Saved data entries>
**********
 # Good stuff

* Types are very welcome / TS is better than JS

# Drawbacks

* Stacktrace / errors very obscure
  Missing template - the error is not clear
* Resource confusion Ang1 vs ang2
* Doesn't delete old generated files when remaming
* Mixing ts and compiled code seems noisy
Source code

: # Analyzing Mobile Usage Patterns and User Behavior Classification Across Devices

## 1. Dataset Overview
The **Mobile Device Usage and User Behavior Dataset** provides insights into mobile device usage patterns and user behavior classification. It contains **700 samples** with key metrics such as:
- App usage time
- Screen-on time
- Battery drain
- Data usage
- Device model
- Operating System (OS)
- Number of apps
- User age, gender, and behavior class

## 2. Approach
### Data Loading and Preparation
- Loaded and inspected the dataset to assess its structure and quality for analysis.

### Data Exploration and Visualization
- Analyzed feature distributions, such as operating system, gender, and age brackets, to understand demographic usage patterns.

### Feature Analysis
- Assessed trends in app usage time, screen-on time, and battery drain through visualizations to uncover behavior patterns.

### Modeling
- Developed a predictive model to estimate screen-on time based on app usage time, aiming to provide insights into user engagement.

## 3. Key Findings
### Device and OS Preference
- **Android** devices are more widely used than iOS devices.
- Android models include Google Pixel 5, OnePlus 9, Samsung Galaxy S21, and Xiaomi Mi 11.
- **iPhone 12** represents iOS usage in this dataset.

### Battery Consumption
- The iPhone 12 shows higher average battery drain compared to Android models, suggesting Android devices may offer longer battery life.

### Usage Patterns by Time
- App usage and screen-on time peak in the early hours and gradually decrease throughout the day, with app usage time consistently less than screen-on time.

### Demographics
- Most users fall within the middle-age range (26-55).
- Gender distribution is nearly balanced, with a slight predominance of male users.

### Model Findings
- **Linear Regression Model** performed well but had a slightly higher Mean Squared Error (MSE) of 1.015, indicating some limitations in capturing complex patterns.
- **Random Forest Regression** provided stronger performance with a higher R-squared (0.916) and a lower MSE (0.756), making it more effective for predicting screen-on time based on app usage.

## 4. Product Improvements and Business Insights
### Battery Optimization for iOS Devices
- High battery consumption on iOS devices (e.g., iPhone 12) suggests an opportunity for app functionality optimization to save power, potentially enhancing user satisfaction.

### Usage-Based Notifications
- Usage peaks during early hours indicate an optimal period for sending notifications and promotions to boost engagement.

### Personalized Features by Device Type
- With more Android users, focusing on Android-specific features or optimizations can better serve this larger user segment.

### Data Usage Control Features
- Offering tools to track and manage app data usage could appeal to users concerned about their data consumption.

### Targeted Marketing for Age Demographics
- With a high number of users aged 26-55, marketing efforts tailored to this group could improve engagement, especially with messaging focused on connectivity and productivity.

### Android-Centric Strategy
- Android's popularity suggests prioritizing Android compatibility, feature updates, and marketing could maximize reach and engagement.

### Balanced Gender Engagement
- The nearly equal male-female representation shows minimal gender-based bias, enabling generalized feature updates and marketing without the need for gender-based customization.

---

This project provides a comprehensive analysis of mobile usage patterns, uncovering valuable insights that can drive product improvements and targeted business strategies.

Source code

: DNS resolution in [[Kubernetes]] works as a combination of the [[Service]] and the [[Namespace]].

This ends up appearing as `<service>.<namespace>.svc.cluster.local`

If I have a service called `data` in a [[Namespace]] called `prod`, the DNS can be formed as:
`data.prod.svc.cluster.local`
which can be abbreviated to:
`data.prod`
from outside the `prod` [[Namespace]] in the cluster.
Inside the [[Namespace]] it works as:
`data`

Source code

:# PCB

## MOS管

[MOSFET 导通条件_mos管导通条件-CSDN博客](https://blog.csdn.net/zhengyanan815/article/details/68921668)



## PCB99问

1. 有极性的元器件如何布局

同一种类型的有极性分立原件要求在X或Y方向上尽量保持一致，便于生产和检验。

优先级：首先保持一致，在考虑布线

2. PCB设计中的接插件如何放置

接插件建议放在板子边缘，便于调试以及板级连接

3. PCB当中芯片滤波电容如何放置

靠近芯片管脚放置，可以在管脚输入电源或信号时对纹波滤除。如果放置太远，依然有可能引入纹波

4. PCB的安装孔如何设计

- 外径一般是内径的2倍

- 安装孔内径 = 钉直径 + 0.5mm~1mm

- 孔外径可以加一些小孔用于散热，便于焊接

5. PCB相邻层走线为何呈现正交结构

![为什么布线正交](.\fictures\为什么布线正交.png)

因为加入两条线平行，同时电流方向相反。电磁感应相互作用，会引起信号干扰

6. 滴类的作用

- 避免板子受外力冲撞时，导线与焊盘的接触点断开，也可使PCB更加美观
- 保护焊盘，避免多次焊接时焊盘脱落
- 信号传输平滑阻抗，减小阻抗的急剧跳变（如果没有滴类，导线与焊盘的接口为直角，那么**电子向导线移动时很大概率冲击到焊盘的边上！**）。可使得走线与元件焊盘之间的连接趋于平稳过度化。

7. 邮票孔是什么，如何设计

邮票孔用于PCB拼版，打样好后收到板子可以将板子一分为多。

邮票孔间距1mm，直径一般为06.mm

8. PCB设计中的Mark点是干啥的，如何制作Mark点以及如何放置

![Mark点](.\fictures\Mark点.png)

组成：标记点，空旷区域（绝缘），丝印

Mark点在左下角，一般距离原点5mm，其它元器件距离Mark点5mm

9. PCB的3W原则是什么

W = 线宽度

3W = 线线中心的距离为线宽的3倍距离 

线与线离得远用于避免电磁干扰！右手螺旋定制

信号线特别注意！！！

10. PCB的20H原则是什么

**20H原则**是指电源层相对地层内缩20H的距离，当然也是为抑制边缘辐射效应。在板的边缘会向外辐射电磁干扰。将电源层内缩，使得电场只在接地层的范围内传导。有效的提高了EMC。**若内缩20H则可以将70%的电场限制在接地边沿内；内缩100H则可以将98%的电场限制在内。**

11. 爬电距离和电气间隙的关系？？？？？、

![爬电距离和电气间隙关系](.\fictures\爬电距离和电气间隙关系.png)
**********
Exercise instructions> Every record above must be printed again exactly.

Answer>
 # Good stuff

* Types are very welcome / TS is better than JS

# Drawbacks

* Stacktrace / errors very obscure
  Missing template - the error is not clear
* Resource confusion Ang1 vs ang2
* Doesn't delete old generated files when remaming
* Mixing ts and compiled code seems noisy
Source code

: # Analyzing Mobile Usage Patterns and User Behavior Classification Across Devices

## 1. Dataset Overview
The **Mobile Device Usage and User Behavior Dataset** provides insights into mobile device usage patterns and user behavior classification. It contains **700 samples** with key metrics such as:
- App usage time
- Screen-on time
- Battery drain
- Data usage
- Device model
- Operating System (OS)
- Number of apps
- User age, gender, and behavior class

## 2. Approach
### Data Loading and Preparation
- Loaded and inspected the dataset to assess its structure and quality for analysis.

### Data Exploration and Visualization
- Analyzed feature distributions, such as operating system, gender, and age brackets, to understand demographic usage patterns.

### Feature Analysis
- Assessed trends in app usage time, screen-on time, and battery drain through visualizations to uncover behavior patterns.

### Modeling
- Developed a predictive model to estimate screen-on time based on app usage time, aiming to provide insights into user engagement.

## 3. Key Findings
### Device and OS Preference
- **Android** devices are more widely used than iOS devices.
- Android models include Google Pixel 5, OnePlus 9, Samsung Galaxy S21, and Xiaomi Mi 11.
- **iPhone 12** represents iOS usage in this dataset.

### Battery Consumption
- The iPhone 12 shows higher average battery drain compared to Android models, suggesting Android devices may offer longer battery life.

### Usage Patterns by Time
- App usage and screen-on time peak in the early hours and gradually decrease throughout the day, with app usage time consistently less than screen-on time.

### Demographics
- Most users fall within the middle-age range (26-55).
- Gender distribution is nearly balanced, with a slight predominance of male users.

### Model Findings
- **Linear Regression Model** performed well but had a slightly higher Mean Squared Error (MSE) of 1.015, indicating some limitations in capturing complex patterns.
- **Random Forest Regression** provided stronger performance with a higher R-squared (0.916) and a lower MSE (0.756), making it more effective for predicting screen-on time based on app usage.

## 4. Product Improvements and Business Insights
### Battery Optimization for iOS Devices
- High battery consumption on iOS devices (e.g., iPhone 12) suggests an opportunity for app functionality optimization to save power, potentially enhancing user satisfaction.

### Usage-Based Notifications
- Usage peaks during early hours indicate an optimal period for sending notifications and promotions to boost engagement.

### Personalized Features by Device Type
- With more Android users, focusing on Android-specific features or optimizations can better serve this larger user segment.

### Data Usage Control Features
- Offering tools to track and manage app data usage could appeal to users concerned about their data consumption.

### Targeted Marketing for Age Demographics
- With a high number of users aged 26-55, marketing efforts tailored to this group could improve engagement, especially with messaging focused on connectivity and productivity.

### Android-Centric Strategy
- Android's popularity suggests prioritizing Android compatibility, feature updates, and marketing could maximize reach and engagement.

### Balanced Gender Engagement
- The nearly equal male-female representation shows minimal gender-based bias, enabling generalized feature updates and marketing without the need for gender-based customization.

---

This project provides a comprehensive analysis of mobile usage patterns, uncovering valuable insights that can drive product improvements and targeted business strategies.

Source code

: DNS resolution in [[Kubernetes]] works as a combination of the [[Service]] and the [[Namespace]].

This ends up appearing as `<service>.<namespace>.svc.cluster.local`

If I have a service called `data` in a [[Namespace]] called `prod`, the DNS can be formed as:
`data.prod.svc.cluster.local`
which can be abbreviated to:
`data.prod`
from outside the `prod` [[Namespace]] in the cluster.
Inside the [[Namespace]] it works as:
`data`

Source code

:# PCB

## MOS管

[MOSFET 导通条件_mos管导通条件-CSDN博客](https://blog.csdn.net/zhengyanan815/article/details/68921668)



## PCB99问

1. 有极性的元器件如何布局

同一种类型的有极性分立原件要求在X或Y方向上尽量保持一致，便于生产和检验。

优先级：首先保持一致，在考虑布线

2. PCB设计中的接插件如何放置

接插件建议放在板子边缘，便于调试以及板级连接

3. PCB当中芯片滤波电容如何放置

靠近芯片管脚放置，可以在管脚输入电源或信号时对纹波滤除。如果放置太远，依然有可能引入纹波

4. PCB的安装孔如何设计

- 外径一般是内径的2倍

- 安装孔内径 = 钉直径 + 0.5mm~1mm

- 孔外径可以加一些小孔用于散热，便于焊接

5. PCB相邻层走线为何呈现正交结构

![为什么布线正交](.\fictures\为什么布线正交.png)

因为加入两条线平行，同时电流方向相反。电磁感应相互作用，会引起信号干扰

6. 滴类的作用

- 避免板子受外力冲撞时，导线与焊盘的接触点断开，也可使PCB更加美观
- 保护焊盘，避免多次焊接时焊盘脱落
- 信号传输平滑阻抗，减小阻抗的急剧跳变（如果没有滴类，导线与焊盘的接口为直角，那么**电子向导线移动时很大概率冲击到焊盘的边上！**）。可使得走线与元件焊盘之间的连接趋于平稳过度化。

7. 邮票孔是什么，如何设计

邮票孔用于PCB拼版，打样好后收到板子可以将板子一分为多。

邮票孔间距1mm，直径一般为06.mm

8. PCB设计中的Mark点是干啥的，如何制作Mark点以及如何放置

![Mark点](.\fictures\Mark点.png)

组成：标记点，空旷区域（绝缘），丝印

Mark点在左下角，一般距离原点5mm，其它元器件距离Mark点5mm

9. PCB的3W原则是什么

W = 线宽度

3W = 线线中心的距离为线宽的3倍距离 

线与线离得远用于避免电磁干扰！右手螺旋定制

信号线特别注意！！！

10. PCB的20H原则是什么

**20H原则**是指电源层相对地层内缩20H的距离，当然也是为抑制边缘辐射效应。在板的边缘会向外辐射电磁干扰。将电源层内缩，使得电场只在接地层的范围内传导。有效的提高了EMC。**若内缩20H则可以将70%的电场限制在接地边沿内；内缩100H则可以将98%的电场限制在内。**

11. 爬电距离和电气间隙的关系？？？？？、

![爬电距离和电气间隙关系](.\fictures\爬电距离和电气间隙关系.png)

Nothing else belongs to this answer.